Saved entries:

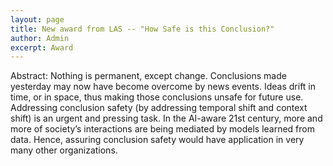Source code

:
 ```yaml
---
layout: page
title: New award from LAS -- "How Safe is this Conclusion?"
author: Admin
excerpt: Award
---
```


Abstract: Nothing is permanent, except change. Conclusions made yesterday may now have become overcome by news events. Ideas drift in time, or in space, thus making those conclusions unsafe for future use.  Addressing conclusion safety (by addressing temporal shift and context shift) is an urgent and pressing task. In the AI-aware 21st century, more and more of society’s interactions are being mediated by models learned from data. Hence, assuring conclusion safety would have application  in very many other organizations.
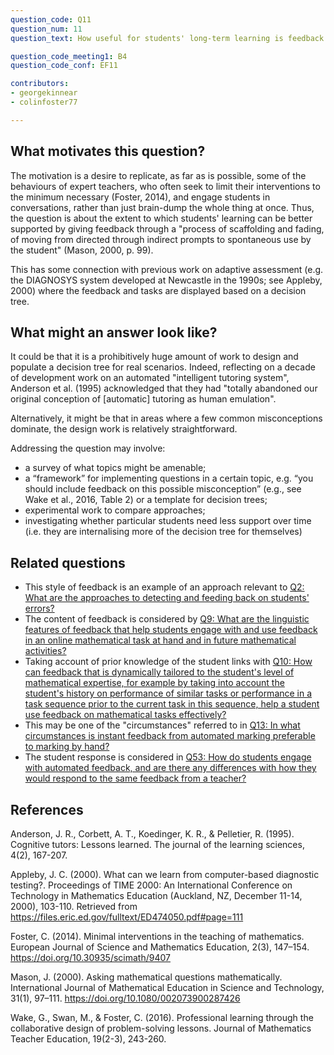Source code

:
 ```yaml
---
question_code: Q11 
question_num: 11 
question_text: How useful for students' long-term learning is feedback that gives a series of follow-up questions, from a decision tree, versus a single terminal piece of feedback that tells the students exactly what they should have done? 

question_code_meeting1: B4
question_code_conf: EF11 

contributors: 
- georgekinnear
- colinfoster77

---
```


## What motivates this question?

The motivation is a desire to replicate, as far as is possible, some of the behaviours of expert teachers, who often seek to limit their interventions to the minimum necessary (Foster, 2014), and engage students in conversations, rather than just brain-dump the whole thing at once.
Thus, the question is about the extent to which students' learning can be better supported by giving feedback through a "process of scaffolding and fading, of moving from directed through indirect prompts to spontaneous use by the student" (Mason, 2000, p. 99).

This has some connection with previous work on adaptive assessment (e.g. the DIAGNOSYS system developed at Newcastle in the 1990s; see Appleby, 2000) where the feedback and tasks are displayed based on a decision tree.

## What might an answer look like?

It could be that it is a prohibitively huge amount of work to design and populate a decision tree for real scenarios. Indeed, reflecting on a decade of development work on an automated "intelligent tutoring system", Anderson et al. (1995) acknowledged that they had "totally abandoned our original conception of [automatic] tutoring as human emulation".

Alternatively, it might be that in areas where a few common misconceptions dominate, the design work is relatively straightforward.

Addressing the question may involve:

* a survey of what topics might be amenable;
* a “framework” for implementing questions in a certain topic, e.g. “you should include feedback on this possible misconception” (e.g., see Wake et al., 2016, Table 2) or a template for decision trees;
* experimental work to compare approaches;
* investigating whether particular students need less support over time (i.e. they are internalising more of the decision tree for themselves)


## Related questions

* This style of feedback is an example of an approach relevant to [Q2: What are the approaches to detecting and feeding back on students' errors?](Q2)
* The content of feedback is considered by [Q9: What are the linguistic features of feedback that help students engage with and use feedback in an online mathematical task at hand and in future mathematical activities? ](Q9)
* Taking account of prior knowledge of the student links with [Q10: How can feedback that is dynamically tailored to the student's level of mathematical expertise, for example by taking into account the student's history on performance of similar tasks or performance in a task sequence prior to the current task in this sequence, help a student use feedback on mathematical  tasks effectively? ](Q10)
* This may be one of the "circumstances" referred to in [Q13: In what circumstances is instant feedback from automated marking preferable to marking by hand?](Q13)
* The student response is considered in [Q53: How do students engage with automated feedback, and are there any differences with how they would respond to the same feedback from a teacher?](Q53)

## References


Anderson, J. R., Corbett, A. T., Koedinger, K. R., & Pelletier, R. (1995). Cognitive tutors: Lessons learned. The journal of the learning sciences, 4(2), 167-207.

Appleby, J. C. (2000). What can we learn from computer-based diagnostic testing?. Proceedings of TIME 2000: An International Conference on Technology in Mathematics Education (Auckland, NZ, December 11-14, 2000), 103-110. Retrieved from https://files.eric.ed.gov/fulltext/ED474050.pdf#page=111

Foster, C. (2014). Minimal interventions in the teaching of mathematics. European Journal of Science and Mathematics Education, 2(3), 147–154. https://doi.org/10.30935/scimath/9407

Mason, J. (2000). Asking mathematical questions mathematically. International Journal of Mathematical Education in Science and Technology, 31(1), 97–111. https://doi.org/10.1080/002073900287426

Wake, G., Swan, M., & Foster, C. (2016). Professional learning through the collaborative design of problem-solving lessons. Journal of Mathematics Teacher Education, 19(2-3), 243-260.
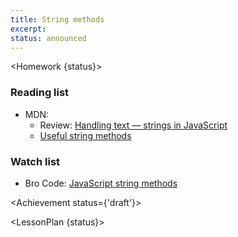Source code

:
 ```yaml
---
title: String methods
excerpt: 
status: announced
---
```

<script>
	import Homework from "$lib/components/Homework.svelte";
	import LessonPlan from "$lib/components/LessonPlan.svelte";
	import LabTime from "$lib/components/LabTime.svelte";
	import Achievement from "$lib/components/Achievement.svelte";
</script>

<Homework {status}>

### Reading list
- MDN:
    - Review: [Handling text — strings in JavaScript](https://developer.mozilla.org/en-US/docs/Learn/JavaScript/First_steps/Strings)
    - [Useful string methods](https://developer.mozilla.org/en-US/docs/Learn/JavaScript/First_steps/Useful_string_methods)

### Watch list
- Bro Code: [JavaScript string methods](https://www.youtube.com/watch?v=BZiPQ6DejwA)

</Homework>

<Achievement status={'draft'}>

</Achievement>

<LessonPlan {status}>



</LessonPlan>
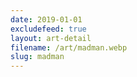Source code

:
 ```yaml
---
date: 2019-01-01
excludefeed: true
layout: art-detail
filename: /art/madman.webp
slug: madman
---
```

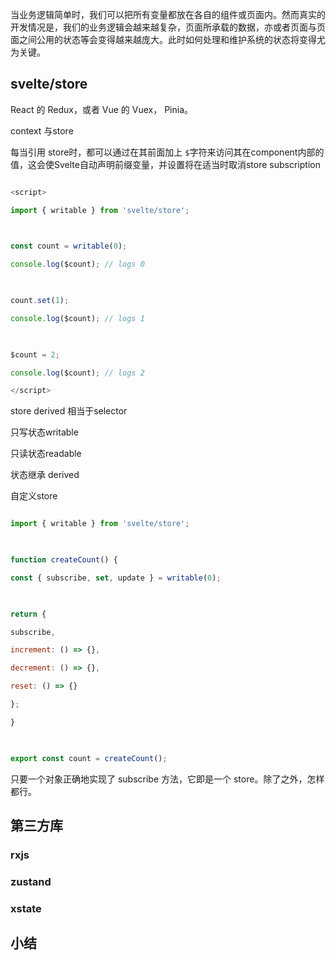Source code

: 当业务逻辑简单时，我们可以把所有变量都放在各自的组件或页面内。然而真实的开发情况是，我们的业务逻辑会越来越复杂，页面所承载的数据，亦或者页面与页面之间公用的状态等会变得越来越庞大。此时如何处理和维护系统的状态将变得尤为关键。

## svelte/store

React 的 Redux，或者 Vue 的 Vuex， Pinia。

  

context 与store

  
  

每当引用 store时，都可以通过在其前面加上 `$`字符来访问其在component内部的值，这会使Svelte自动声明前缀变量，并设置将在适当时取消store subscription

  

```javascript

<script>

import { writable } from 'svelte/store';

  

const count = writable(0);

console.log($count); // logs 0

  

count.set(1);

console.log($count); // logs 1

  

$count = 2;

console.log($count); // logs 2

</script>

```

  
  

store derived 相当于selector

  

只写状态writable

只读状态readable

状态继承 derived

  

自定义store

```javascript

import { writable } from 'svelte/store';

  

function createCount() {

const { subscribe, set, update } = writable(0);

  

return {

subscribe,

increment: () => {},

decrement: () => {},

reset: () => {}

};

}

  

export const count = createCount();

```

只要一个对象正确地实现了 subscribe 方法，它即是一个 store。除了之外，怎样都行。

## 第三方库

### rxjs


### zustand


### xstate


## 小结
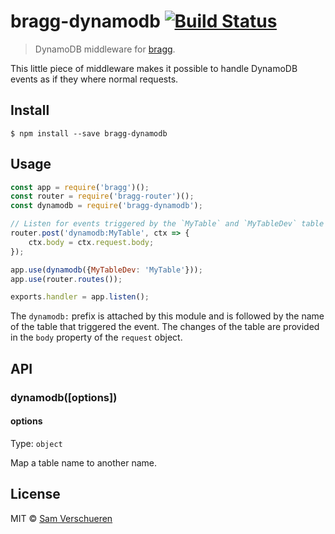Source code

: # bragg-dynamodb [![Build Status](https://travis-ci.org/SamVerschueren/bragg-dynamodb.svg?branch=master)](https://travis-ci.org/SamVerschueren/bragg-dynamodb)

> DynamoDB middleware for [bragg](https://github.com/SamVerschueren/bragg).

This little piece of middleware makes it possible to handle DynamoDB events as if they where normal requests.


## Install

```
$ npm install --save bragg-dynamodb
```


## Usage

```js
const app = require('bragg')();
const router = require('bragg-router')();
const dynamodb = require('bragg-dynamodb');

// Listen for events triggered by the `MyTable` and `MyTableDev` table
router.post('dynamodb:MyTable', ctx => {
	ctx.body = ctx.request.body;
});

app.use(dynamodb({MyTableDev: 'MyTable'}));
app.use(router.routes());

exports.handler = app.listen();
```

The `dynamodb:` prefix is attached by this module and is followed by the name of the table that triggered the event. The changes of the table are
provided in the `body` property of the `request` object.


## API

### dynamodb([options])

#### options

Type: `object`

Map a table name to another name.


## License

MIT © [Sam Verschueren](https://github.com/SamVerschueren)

WHAT TO PRODUCE: Using the entries above, output exactly the lines between the line holding "## What motivates this question?" and the line holding "The motivation is", end lines included, and nothing more.

OUTPUT OF THE TASK:
## What motivates this question?

The motivation is a desire to replicate, as far as is possible, some of the behaviours of expert teachers, who often seek to limit their interventions to the minimum necessary (Foster, 2014), and engage students in conversations, rather than just brain-dump the whole thing at once.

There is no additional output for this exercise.